While the quality and speed of additive manufacturing processes have improved significantly since the first patent in selective laser sintering (SLA) in 1986 [1], AM is still considered a relatively new production method. However, in Fig. 1, a strong growth in the past decade can be observed when comparing total revenues of AM systems and products worldwide between 1993 and 2018. The total revenues grew by 323% up to 8.3 billion US $ with a potential growth of 428% to a total value of 35.6 billion US $ by 2024 [2].

Fig. 1

Total revenues of AM services and products between 1993 and 2018 with a prognosis until 2024 [2]

Over the past decade, the degree of production consistency as well as the monitoring and control of these production processes has developed considerably, but still does not compare to that of traditional manufacturing methods. In order to make improvements in areas of industrialization, even pushing towards industry 4.0, a better understanding of the respective processes and what is actually happening during a build process is needed.

Monitoring possibilities and the associated generation of data are only available to a limited extent due to the relatively small number of sensors in use. If available, machine and process data is a large yet disorganized resource which can be tapped for collection, however, the evaluation of such information, especially in large quantities, becomes a core challenge.

The recent, some might say, second coming of artificial intelligence allows for a potential form-fitting cooperation between a field full of excitement yet wrought with problems surrounding quality and stability, and a field that can take large amounts of abstract data and information, characterizing highly complex processes [3].

This study uses an FFF printer as a production system and an artificial neural network to investigate the influence of filament speed and process temperature on the force within the nozzle, which is directly related to print-quality and speed. Large amounts of data recorded in real time using a customized printer with sensors are required as an input for the ANN, achieving a comprehensive proof of concept for process monitoring and control in AM technologies.

1.1 Artificial neural networks in additive manufacturing

AM technologies offer a broad range of relatively new processes using different procedures, energy sources and materials for a layer wise production. All have complex manufacturing mechanisms in common, such as surface quality, mechanical properties, process time, cost and many more, suggesting a high number of influential process parameters are needed in order to achieve optimum results [4]. This condition in combination with a lack of inline process monitoring and unknown failure mechanisms suggests the possibility to generate large amounts of data, which is an important prerequisite for the use of AI.
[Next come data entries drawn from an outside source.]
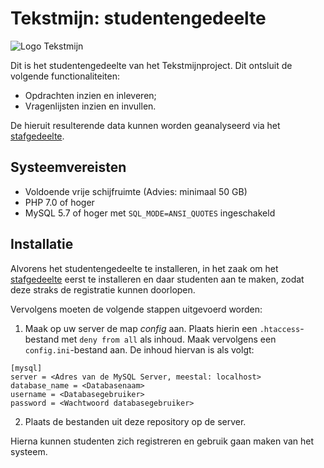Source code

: 
# Tekstmijn: studentengedeelte
![Logo Tekstmijn](https://tekstmijn.nl/staff/assets/img/mailheader.png)

Dit is het studentengedeelte van het Tekstmijnproject. 
Dit ontsluit de volgende functionaliteiten:
*   Opdrachten inzien en inleveren;
*   Vragenlijsten inzien en invullen.

De hieruit resulterende data kunnen worden geanalyseerd via het
[stafgedeelte](https://www.github.com/leonmelein/tekstmijn_staff).

## Systeemvereisten
*   Voldoende vrije schijfruimte (Advies: minimaal 50 GB)
*   PHP 7.0 of hoger
*   MySQL 5.7 of hoger met `SQL_MODE=ANSI_QUOTES` ingeschakeld

## Installatie
Alvorens het studentengedeelte te installeren, 
in het zaak om het [stafgedeelte](https://www.github.com/leonmelein/tekstmijn_staff) eerst te installeren 
en daar studenten aan te maken, zodat deze straks
de registratie kunnen doorlopen.

Vervolgens moeten de volgende stappen uitgevoerd worden: 
1.  Maak op uw server de map _config_ aan. Plaats hierin een `.htaccess`-bestand
met `deny from all` als inhoud. Maak vervolgens een `config.ini`-bestand
aan. De inhoud hiervan is als volgt: 
```
[mysql]
server = <Adres van de MySQL Server, meestal: localhost>
database_name = <Databasenaam>
username = <Databasegebruiker>
password = <Wachtwoord databasegebruiker>
```

2.  Plaats de bestanden uit deze repository op de server.

Hierna kunnen studenten zich registreren en gebruik 
gaan maken van het systeem.

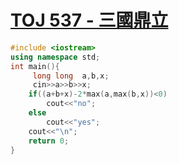# [TOJ 537 - 三國鼎立](https://toj.tfcis.org/oj/pro/537/)
```cpp
#include <iostream>
using namespace std;
int main(){
     long long  a,b,x;
	 cin>>a>>b>>x;
	if((a+b+x)-2*max(a,max(b,x))<0)
		cout<<"no";
	else
		cout<<"yes";
	cout<<"\n";
    return 0;
}
```
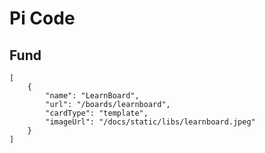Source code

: # Pi Code

## Fund

```codecard
[
    {
        "name": "LearnBoard",
        "url": "/boards/learnboard",
        "cardType": "template",
        "imageUrl": "/docs/static/libs/learnboard.jpeg"
    }
]
```
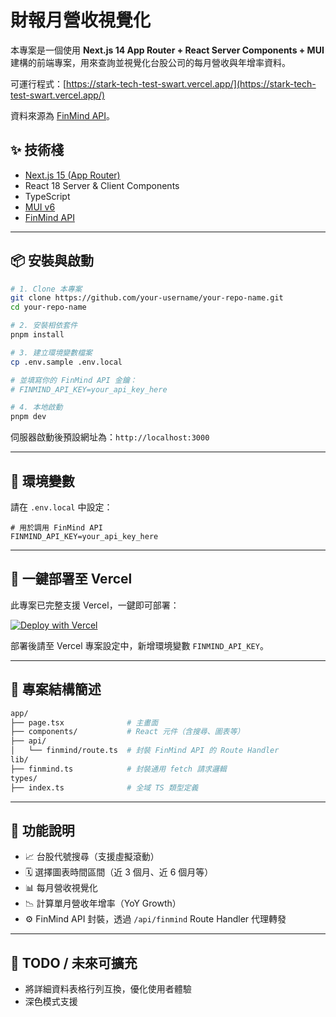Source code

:# 財報月營收視覺化

本專案是一個使用 **Next.js 14 App Router + React Server Components + MUI** 建構的前端專案，用來查詢並視覺化台股公司的每月營收與年增率資料。

可運行程式：[https://stark-tech-test-swart.vercel.app/](https://stark-tech-test-swart.vercel.app/)

資料來源為 [FinMind API](https://finmindtrade.com/analysis/#/data/api)。

## ✨ 技術棧

- [Next.js 15 (App Router)](https://nextjs.org/docs/app)
- React 18 Server & Client Components
- TypeScript
- [MUI v6](https://mui.com/)
- [FinMind API](https://finmindtrade.com/analysis/#/data/api)

---

## 📦 安裝與啟動

```bash
# 1. Clone 本專案
git clone https://github.com/your-username/your-repo-name.git
cd your-repo-name

# 2. 安裝相依套件
pnpm install

# 3. 建立環境變數檔案
cp .env.sample .env.local

# 並填寫你的 FinMind API 金鑰：
# FINMIND_API_KEY=your_api_key_here

# 4. 本地啟動
pnpm dev
```

伺服器啟動後預設網址為：`http://localhost:3000`

---

## 🔐 環境變數

請在 `.env.local` 中設定：

```env
# 用於調用 FinMind API
FINMIND_API_KEY=your_api_key_here
```

---

## 🚀 一鍵部署至 Vercel

此專案已完整支援 Vercel，一鍵即可部署：

[![Deploy with Vercel](https://vercel.com/button)](https://vercel.com/import/project?template=https://github.com/trojanyao/stark-tech-test/tree)

部署後請至 Vercel 專案設定中，新增環境變數 `FINMIND_API_KEY`。

---

## 📁 專案結構簡述

```bash
app/
├── page.tsx              # 主畫面
├── components/           # React 元件（含搜尋、圖表等）
├── api/
│   └── finmind/route.ts  # 封裝 FinMind API 的 Route Handler
lib/
├── finmind.ts            # 封裝通用 fetch 請求邏輯
types/
├── index.ts              # 全域 TS 類型定義
```

---

## 🧩 功能說明

- 📈 台股代號搜尋（支援虛擬滾動）
- 🗓 選擇圖表時間區間（近 3 個月、近 6 個月等）
- 📊 每月營收視覺化
- 📉 計算單月營收年增率（YoY Growth）
- ⚙️ FinMind API 封裝，透過 `/api/finmind` Route Handler 代理轉發

---

## 📌 TODO / 未來可擴充

- 將詳細資料表格行列互換，優化使用者體驗
- 深色模式支援
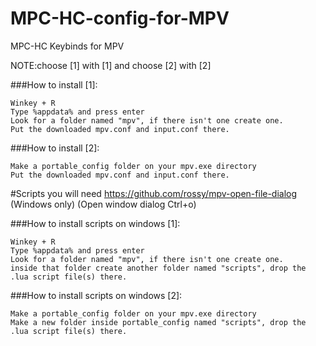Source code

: # MPC-HC-config-for-MPV
MPC-HC Keybinds for MPV

NOTE:choose [1] with [1] and choose [2] with [2]

###How to install [1]:
```
Winkey + R
Type %appdata% and press enter
Look for a folder named "mpv", if there isn't one create one.
Put the downloaded mpv.conf and input.conf there.
```
###How to install [2]:
```
Make a portable_config folder on your mpv.exe directory
Put the downloaded mpv.conf and input.conf there.
```
#Scripts you will need
https://github.com/rossy/mpv-open-file-dialog (Windows only) (Open window dialog Ctrl+o)

###How to install scripts on windows [1]:
```
Winkey + R
Type %appdata% and press enter
Look for a folder named "mpv", if there isn't one create one.
inside that folder create another folder named "scripts", drop the .lua script file(s) there.
```
###How to install scripts on windows [2]:
```
Make a portable_config folder on your mpv.exe directory
Make a new folder inside portable_config named "scripts", drop the .lua script file(s) there.
```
ANN algorithms are ideal for taking large amounts of data, which are either directly or indirectly interrelated, and processing it in a way which allows a user to better understand any patterns or effects hidden within this information. Possible ways of processing data with a NN are regression or classification problems [5], shown in Fig. 2. Depending on the inputs and outputs for specific AM applications, an outcome could be a prediction of process parameters or detection of failure within prints, to name a few.

Fig. 2

Exemplary representation of a classification (left) and regression (right) problem

However, understanding the fundamental mechanisms of processes is important when verifying results generated with an ANN, which might be based on experimental input data. This underlines the need for supporting data infrastructure, integrating closed loop iterations between experimental and mathematical/physical modeling [6]. While experimental results may be hard to gain, numerical datasets can also be used for training of an ANN by generating unlimited amounts of data, thus, solving one of the key challenges in data science. This procedure is balancing computational costs and time between conventional mathematical, and data science simulation approaches [7].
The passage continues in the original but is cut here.